Black Girl Dreams and Joy

In 2012, the Unequal Lives report from the Southern Rural Black Women’s Initiative found that of $4.8 billion in philanthropic investments for the U.S. South, 5.4% went to programs focused on women and girls, and less than 1% focused on Black women and girls. These findings, in part, inspired Brown to build the SBGWC with a focus on Southern Black communities.

The consortium’s core partners include the Appalachian Community Fund, Fund for Southern Communities, Black Belt Community Foundation, and Truth Speaks Consulting. It hopes to mobilize $100 million to create the infrastructure for regional grantmaking and movement-building for Black girls and women. In the fall, it will launch the Black Girl Dream Fund, a multimillion-dollar, 10-year fund that, Brown says, will foster the conditions for “Black girls to have dreams, and for those dreams to manifest.”

Recently, this consortium offered grants for pandemic relief to Southern Black-girl-serving organizations. It also runs a Black Girl Joy Challenge. “We asked Black girls to create an idea that would bring Black girl joy to themselves and 10 other people. SBGWC would then give them a $250 stipend to invest in their idea and put it into action,” Brown recently wrote in Essence. In this article, she said Black girls’ needs include better media representation, space to create and lead, and increased investment.
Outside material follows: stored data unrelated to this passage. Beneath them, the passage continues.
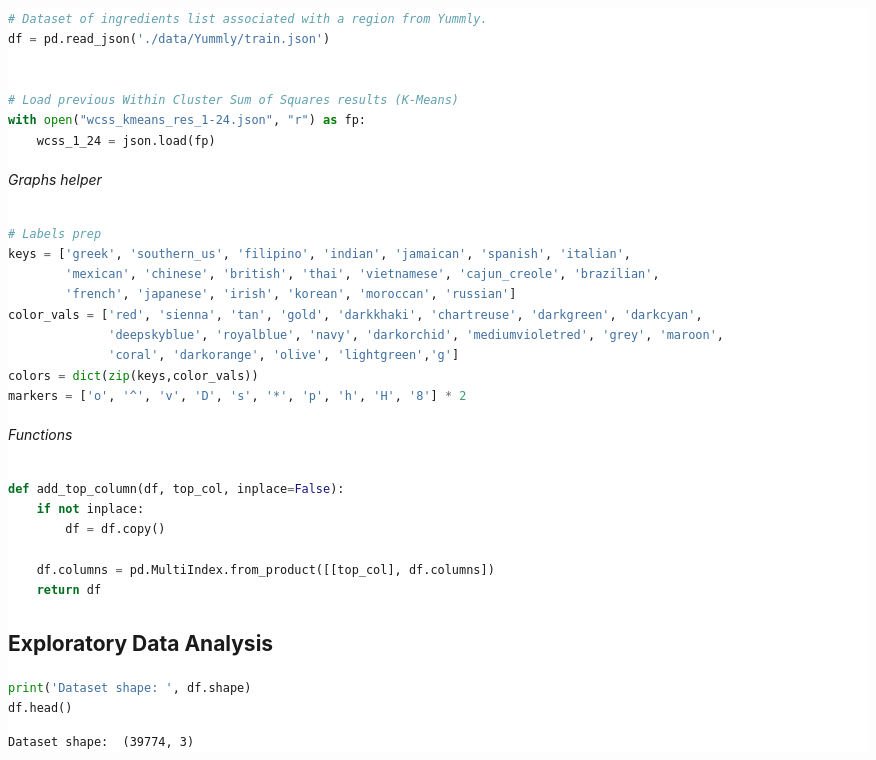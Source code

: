 
```python
# Dataset of ingredients list associated with a region from Yummly. 
df = pd.read_json('./data/Yummly/train.json')


# Load previous Within Cluster Sum of Squares results (K-Means)
with open("wcss_kmeans_res_1-24.json", "r") as fp:
    wcss_1_24 = json.load(fp)
```

###### Graphs helper


```python
# Labels prep
keys = ['greek', 'southern_us', 'filipino', 'indian', 'jamaican', 'spanish', 'italian', 
        'mexican', 'chinese', 'british', 'thai', 'vietnamese', 'cajun_creole', 'brazilian', 
        'french', 'japanese', 'irish', 'korean', 'moroccan', 'russian']
color_vals = ['red', 'sienna', 'tan', 'gold', 'darkkhaki', 'chartreuse', 'darkgreen', 'darkcyan',
              'deepskyblue', 'royalblue', 'navy', 'darkorchid', 'mediumvioletred', 'grey', 'maroon',
              'coral', 'darkorange', 'olive', 'lightgreen','g']
colors = dict(zip(keys,color_vals))
markers = ['o', '^', 'v', 'D', 's', '*', 'p', 'h', 'H', '8'] * 2
```

###### Functions


```python
def add_top_column(df, top_col, inplace=False):
    if not inplace:
        df = df.copy()
    
    df.columns = pd.MultiIndex.from_product([[top_col], df.columns])
    return df
```

## Exploratory Data Analysis


```python
print('Dataset shape: ', df.shape)
df.head()
```

    Dataset shape:  (39774, 3)
    




<div>
<style scoped>
    .dataframe tbody tr th:only-of-type {
        vertical-align: middle;
    }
Brown says more funders should “build and support the capacity of grassroots and community-based groups that service and center the leadership and voices of Black girls.” She says her organization wants “to support the mechanisms that affirm Black girls to be ambitious, innovative and expansive, so that they are seen, heard, believed and supported.”

Funders: Learn to Follow

We also asked Brown how philanthropy can best support the current racial justice movement. One idea she has is to support efforts led by women of color, which she says will also benefit the next wave of leaders. “It should be understood that when you support Black women’s leadership and women of color’s leadership, that's also a part of a generational shift, because we’re who the girls will see.”

Brown has some thoughts on how philanthropy can evolve away from practices “rooted in white social norms” and “learn how to follow” at this time. “Being a good leader is being a good follower… Dominance is not the same as leadership.” A few practices she says funders need to change are “making decisions for people without people” and setting priorities based on “what you think they need.”

Her points mirror what many leaders of color have been saying for years in the nonprofit and funding sectors: follow, trust and fund those at the heart of the communities and movements you seek to support, understand and join.

Brown also says grantmakers should fund in such a way that the “metrics will allow people to grow and develop, and people can mess up. Give Black girls and women the opportunity, space and grace to try new things and learn from failures… There’s a very short margin, there's very little breathing space given to Black-led organizations to be able to experiment.”

“Give us R&D dollars,” she says. And along with funding for “sustaining and filling the gap in our community, as a safety net,” she says there should be “resources that support our innovation and that support us as problem-solvers—not just for Black people, but problem-solvers for the world.”